Report back each line of the records that contains the string "validating".

* _Given entries_
· · · · ·
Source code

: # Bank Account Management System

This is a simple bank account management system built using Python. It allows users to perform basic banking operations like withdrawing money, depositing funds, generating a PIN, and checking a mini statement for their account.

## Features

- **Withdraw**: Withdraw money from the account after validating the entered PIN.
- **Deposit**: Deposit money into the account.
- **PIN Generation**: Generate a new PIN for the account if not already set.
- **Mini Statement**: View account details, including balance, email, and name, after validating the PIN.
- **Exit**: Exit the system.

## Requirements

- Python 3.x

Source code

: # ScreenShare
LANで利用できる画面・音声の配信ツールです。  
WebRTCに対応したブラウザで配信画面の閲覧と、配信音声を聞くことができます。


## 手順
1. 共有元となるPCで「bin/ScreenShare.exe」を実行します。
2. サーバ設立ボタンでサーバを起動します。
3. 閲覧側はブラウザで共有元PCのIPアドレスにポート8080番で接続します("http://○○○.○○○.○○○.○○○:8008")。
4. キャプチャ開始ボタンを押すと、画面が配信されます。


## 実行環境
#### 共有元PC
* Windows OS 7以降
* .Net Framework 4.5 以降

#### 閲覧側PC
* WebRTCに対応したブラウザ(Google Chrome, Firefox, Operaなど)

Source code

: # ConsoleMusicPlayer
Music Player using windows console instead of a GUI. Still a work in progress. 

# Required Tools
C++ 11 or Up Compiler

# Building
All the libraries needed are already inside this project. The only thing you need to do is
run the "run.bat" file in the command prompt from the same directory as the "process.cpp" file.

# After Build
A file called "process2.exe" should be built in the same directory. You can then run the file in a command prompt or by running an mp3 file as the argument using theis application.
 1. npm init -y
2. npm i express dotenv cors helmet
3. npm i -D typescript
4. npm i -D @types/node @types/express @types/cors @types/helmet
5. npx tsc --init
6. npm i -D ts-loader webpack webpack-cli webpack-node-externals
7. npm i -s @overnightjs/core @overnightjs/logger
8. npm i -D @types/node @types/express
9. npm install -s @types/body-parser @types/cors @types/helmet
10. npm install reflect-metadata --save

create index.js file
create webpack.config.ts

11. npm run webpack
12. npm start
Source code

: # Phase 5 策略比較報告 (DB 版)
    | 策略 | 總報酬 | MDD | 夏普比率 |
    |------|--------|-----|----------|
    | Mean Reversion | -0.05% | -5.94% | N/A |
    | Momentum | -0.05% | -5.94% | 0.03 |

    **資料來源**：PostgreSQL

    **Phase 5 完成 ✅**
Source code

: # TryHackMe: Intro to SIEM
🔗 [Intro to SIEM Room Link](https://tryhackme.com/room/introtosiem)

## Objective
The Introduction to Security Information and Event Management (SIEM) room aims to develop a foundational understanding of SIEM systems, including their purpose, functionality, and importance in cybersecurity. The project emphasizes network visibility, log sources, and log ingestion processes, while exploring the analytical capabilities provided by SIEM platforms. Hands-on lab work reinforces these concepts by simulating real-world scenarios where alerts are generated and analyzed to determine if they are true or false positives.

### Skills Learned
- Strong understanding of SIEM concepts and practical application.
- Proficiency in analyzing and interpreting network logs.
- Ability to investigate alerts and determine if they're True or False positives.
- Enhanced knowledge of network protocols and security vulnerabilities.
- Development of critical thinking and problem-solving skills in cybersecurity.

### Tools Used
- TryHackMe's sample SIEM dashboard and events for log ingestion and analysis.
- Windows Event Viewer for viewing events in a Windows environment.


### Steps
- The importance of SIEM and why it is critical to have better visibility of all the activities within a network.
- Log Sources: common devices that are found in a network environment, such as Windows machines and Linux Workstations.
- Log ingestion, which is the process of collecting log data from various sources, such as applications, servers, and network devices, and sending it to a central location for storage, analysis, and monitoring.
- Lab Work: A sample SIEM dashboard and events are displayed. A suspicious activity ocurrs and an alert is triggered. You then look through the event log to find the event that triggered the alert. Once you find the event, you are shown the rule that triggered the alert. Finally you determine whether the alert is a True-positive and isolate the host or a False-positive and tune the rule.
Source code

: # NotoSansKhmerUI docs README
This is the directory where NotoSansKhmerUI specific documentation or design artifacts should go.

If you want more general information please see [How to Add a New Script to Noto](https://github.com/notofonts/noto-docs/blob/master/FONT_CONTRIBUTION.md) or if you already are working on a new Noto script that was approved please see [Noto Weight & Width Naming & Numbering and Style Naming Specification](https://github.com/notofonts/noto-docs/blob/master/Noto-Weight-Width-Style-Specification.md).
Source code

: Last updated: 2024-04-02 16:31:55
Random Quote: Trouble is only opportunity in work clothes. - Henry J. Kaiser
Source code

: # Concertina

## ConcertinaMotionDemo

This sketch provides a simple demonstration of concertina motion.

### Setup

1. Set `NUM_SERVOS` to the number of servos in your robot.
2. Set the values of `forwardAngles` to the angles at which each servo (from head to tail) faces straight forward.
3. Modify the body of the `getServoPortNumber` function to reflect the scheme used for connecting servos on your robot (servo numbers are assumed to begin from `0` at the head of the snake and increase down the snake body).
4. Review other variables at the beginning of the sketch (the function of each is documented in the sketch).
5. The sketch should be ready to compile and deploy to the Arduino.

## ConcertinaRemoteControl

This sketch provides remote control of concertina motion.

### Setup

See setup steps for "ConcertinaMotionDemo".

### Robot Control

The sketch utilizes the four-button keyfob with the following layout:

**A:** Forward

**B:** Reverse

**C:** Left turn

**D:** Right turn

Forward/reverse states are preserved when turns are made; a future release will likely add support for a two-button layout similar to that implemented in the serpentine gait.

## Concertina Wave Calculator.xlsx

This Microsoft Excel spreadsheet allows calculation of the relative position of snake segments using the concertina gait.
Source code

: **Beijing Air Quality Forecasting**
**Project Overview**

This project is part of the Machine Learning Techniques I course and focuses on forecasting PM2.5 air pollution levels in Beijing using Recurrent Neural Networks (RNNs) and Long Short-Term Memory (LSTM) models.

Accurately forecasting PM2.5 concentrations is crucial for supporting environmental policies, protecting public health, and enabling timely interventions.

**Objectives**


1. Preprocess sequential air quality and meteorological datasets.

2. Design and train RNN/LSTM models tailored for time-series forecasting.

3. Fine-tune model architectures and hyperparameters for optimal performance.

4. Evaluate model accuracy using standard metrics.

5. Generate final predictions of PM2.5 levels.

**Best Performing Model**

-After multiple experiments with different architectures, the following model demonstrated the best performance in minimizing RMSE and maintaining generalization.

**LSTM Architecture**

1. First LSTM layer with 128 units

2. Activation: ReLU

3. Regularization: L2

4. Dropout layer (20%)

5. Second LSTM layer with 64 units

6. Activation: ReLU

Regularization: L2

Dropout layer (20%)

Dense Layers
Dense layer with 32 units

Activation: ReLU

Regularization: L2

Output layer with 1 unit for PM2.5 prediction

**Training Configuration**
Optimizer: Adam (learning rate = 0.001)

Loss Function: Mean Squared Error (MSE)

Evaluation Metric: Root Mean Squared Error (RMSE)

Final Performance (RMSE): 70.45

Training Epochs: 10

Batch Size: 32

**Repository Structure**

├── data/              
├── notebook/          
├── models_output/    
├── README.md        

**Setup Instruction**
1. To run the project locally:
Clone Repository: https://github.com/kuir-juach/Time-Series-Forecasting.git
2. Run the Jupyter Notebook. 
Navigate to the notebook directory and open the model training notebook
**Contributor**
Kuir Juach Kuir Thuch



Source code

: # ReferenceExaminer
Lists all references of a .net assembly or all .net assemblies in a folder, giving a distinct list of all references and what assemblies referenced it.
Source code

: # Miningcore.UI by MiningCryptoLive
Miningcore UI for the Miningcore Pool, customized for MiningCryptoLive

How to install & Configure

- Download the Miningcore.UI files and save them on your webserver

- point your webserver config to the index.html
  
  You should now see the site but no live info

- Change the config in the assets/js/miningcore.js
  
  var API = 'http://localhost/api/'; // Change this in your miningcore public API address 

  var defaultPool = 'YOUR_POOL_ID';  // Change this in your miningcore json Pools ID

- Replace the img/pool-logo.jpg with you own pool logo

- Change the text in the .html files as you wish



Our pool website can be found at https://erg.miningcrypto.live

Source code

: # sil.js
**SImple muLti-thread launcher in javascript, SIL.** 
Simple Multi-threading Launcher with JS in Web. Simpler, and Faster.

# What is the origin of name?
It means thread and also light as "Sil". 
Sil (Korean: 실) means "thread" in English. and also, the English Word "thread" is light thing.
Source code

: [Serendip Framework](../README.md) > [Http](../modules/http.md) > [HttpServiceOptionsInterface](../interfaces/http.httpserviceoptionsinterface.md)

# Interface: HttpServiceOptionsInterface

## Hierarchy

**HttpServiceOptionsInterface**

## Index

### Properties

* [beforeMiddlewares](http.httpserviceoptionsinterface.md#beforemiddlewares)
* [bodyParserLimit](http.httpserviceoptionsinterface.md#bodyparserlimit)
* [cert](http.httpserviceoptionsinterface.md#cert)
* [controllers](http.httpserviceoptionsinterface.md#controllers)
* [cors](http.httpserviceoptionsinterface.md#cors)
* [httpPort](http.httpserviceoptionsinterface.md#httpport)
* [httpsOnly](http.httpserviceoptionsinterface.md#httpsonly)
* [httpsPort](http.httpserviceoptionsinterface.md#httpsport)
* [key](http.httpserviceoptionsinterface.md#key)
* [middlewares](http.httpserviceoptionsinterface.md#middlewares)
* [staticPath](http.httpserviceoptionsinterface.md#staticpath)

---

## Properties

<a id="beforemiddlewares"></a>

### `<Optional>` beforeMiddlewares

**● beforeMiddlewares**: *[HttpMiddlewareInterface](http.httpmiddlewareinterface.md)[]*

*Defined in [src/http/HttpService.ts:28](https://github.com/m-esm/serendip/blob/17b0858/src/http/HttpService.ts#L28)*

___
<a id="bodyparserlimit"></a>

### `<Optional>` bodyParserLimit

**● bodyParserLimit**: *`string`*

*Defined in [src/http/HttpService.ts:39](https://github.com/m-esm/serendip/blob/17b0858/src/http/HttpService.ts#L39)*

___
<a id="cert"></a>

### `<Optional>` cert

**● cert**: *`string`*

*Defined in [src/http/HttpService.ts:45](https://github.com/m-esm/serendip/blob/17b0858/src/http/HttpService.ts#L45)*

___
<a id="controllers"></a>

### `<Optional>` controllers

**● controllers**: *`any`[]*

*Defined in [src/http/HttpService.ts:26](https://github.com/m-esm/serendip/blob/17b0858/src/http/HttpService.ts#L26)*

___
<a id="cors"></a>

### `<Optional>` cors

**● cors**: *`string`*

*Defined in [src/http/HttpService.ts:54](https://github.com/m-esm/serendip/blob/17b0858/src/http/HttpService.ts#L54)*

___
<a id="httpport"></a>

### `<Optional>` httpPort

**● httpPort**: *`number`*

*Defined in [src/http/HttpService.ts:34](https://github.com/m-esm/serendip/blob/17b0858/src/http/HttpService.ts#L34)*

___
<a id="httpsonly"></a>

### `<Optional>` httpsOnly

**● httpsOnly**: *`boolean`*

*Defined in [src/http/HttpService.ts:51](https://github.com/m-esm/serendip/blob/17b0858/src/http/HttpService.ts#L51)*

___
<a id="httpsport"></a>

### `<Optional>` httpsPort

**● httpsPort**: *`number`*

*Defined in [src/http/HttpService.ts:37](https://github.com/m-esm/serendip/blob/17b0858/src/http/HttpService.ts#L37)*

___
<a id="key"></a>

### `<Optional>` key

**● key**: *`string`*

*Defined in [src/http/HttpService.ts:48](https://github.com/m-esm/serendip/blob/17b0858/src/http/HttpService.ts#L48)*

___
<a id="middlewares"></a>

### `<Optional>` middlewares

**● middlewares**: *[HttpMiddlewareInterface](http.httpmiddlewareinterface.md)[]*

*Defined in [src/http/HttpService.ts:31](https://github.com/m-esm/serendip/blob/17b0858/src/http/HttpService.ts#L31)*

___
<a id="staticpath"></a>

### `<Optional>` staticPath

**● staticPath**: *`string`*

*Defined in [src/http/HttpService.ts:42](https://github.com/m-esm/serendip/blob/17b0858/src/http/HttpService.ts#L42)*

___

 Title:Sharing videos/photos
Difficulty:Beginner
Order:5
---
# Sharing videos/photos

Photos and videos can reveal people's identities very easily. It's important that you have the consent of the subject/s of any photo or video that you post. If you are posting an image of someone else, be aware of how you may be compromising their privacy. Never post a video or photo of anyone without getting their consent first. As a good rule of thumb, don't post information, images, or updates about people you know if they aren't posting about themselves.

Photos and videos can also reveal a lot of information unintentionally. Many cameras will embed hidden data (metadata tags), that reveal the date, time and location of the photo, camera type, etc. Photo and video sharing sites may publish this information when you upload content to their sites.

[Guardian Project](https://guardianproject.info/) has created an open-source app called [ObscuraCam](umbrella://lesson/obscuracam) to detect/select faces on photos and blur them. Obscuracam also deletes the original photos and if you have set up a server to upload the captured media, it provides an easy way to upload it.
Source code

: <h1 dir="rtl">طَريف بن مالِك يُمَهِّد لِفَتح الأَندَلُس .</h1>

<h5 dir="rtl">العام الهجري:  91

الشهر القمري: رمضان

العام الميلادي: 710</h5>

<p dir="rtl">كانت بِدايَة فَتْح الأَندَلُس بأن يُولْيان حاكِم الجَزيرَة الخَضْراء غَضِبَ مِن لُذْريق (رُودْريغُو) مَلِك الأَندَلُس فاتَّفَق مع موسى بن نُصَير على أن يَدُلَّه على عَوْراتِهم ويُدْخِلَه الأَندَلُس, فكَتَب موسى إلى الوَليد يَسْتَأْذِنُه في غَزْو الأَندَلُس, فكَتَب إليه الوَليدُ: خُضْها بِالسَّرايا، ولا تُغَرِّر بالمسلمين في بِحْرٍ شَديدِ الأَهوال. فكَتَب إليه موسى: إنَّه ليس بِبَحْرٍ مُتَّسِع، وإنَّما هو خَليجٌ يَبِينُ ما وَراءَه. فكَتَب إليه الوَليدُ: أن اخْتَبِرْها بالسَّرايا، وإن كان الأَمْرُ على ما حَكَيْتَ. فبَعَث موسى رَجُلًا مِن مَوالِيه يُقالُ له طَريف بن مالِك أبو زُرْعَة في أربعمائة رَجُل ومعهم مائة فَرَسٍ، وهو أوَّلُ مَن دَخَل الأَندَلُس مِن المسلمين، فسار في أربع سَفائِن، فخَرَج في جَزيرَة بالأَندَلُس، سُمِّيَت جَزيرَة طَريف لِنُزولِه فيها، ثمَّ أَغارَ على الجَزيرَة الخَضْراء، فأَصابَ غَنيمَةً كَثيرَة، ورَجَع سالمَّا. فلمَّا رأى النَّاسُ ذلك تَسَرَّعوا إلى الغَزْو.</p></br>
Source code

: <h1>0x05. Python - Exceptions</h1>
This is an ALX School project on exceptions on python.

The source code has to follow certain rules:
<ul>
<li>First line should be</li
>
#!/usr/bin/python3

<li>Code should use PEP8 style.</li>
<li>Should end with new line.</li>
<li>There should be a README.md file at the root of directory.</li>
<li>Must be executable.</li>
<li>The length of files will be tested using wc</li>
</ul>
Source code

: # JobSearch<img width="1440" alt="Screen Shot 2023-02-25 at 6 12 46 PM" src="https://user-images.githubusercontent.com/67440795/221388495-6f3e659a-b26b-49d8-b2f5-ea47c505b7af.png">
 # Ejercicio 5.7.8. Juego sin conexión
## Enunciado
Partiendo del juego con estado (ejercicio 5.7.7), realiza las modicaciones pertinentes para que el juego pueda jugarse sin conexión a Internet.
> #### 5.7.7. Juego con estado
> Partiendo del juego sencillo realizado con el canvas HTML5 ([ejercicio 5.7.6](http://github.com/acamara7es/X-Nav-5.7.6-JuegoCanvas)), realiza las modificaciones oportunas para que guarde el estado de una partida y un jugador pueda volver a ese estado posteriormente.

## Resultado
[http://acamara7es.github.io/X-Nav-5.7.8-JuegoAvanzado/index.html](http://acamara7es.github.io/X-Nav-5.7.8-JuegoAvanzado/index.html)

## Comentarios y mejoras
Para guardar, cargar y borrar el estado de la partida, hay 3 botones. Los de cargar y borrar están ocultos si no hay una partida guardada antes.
· · · · ·
* _Exercise solution_
- **Withdraw**: Withdraw money from the account after validating the entered PIN.
- **Mini Statement**: View account details, including balance, email, and name, after validating the PIN.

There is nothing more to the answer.